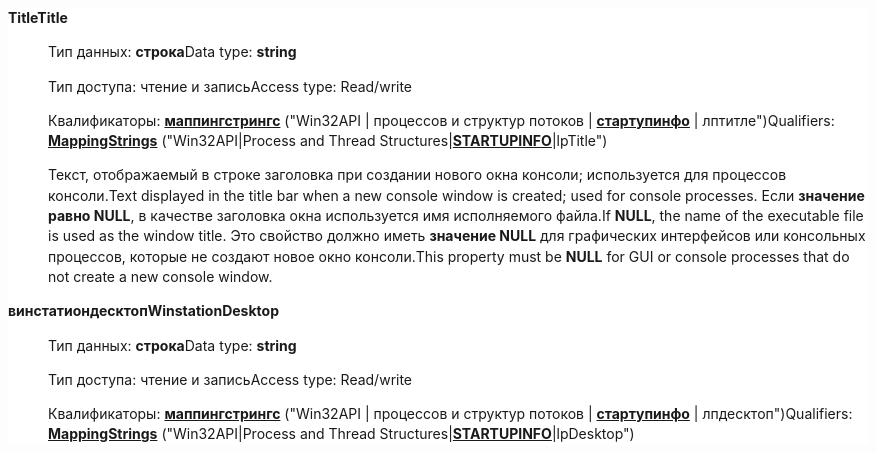 </dd> <dt>

<span data-ttu-id="df63e-244">**Title**</span><span class="sxs-lookup"><span data-stu-id="df63e-244">**Title**</span></span>
</dt> <dd> <dl> <dt>

<span data-ttu-id="df63e-245">Тип данных: **строка**</span><span class="sxs-lookup"><span data-stu-id="df63e-245">Data type: **string**</span></span>
</dt> <dt>

<span data-ttu-id="df63e-246">Тип доступа: чтение и запись</span><span class="sxs-lookup"><span data-stu-id="df63e-246">Access type: Read/write</span></span>
</dt> <dt>

<span data-ttu-id="df63e-247">Квалификаторы: [**маппингстрингс**](../wmisdk/standard-qualifiers.md) ("Win32API \| процессов и структур потоков \| [**стартупинфо**](/windows/win32/api/processthreadsapi/ns-processthreadsapi-startupinfoa) \| лптитле")</span><span class="sxs-lookup"><span data-stu-id="df63e-247">Qualifiers: [**MappingStrings**](../wmisdk/standard-qualifiers.md) ("Win32API\|Process and Thread Structures\|[**STARTUPINFO**](/windows/win32/api/processthreadsapi/ns-processthreadsapi-startupinfoa)\|lpTitle")</span></span>
</dt> </dl>

<span data-ttu-id="df63e-248">Текст, отображаемый в строке заголовка при создании нового окна консоли; используется для процессов консоли.</span><span class="sxs-lookup"><span data-stu-id="df63e-248">Text displayed in the title bar when a new console window is created; used for console processes.</span></span> <span data-ttu-id="df63e-249">Если **значение равно NULL**, в качестве заголовка окна используется имя исполняемого файла.</span><span class="sxs-lookup"><span data-stu-id="df63e-249">If **NULL**, the name of the executable file is used as the window title.</span></span> <span data-ttu-id="df63e-250">Это свойство должно иметь **значение NULL** для графических интерфейсов или консольных процессов, которые не создают новое окно консоли.</span><span class="sxs-lookup"><span data-stu-id="df63e-250">This property must be **NULL** for GUI or console processes that do not create a new console window.</span></span>

</dd> <dt>

<span data-ttu-id="df63e-251">**винстатиондесктоп**</span><span class="sxs-lookup"><span data-stu-id="df63e-251">**WinstationDesktop**</span></span>
</dt> <dd> <dl> <dt>

<span data-ttu-id="df63e-252">Тип данных: **строка**</span><span class="sxs-lookup"><span data-stu-id="df63e-252">Data type: **string**</span></span>
</dt> <dt>

<span data-ttu-id="df63e-253">Тип доступа: чтение и запись</span><span class="sxs-lookup"><span data-stu-id="df63e-253">Access type: Read/write</span></span>
</dt> <dt>

<span data-ttu-id="df63e-254">Квалификаторы: [**маппингстрингс**](../wmisdk/standard-qualifiers.md) ("Win32API \| процессов и структур потоков \| [**стартупинфо**](/windows/win32/api/processthreadsapi/ns-processthreadsapi-startupinfoa) \| лпдесктоп")</span><span class="sxs-lookup"><span data-stu-id="df63e-254">Qualifiers: [**MappingStrings**](../wmisdk/standard-qualifiers.md) ("Win32API\|Process and Thread Structures\|[**STARTUPINFO**](/windows/win32/api/processthreadsapi/ns-processthreadsapi-startupinfoa)\|lpDesktop")</span></span>
</dt> </dl>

=======

## YOUR OBJECTIVE
Going through the entries above, report how many lines contain the word "write", with no other text.

## THE ANSWER
2